In Schedule 10 Finance Act 2010, a framework was introduced for the provision of increased penalties for the failure to disclose offshore income. The idea is that where there has been the failure to notify timely and accurate information regarding offshore income, the penalties for these defaults may be increased depending on the territory in which the income or gains arose. These new penalties come into force on 6 April 2011.
There are three categories of penalties:
Category 1: Where the normal penalty applies – 100% of the tax
Category 2: 150% of the tax
Category 3: 200% of the tax
These are of course maximum penalties, and there may be any number of reasons why the income was not disclosed at the right time. The existing defences on the grounds of reasonable excuse will continue to apply.
HMRC have now published a list of the countries in Category 1 and Category 3. They have not published Category 2, but they say that everything which is not in Category 1 or 3 will fall into Category 2.

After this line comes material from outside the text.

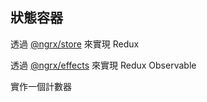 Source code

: ## 狀態容器

透過 [@ngrx/store](https://github.com/ngrx/store) 來實現 Redux

透過 [@ngrx/effects](https://github.com/ngrx/effects) 來實現 Redux Observable

實作一個計數器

One can only speculate about the reasons for being in Category 1 or Category 3. Obviously HMRC take a sufficiently unfavourable view of things in those countries in Category 2 to make the failure to disclose income in these countries to be worthy of a substantially increased penalty. I shudder to think about the countries in the Category 3 list.
Category 1 is largely represented by EU countries (but inexplicably not Austria or Luxembourg – what have they done?), and it includes Guernsey but not Jersey. Equally inexplicable are the inclusion of Anguilla, Aruba and Montserrat within Category 1, but not Antigua or Curaçao which are in Category 3. One wonders why poor Tonga is in Category 3, and I don’t suppose HMRC have done the UK any diplomatic favours by including the United Arab Emirates in Category 3. (It is also a bit tough on Belize, Brunei, St Lucia and Qatar who have recently been put on the OECD white list.)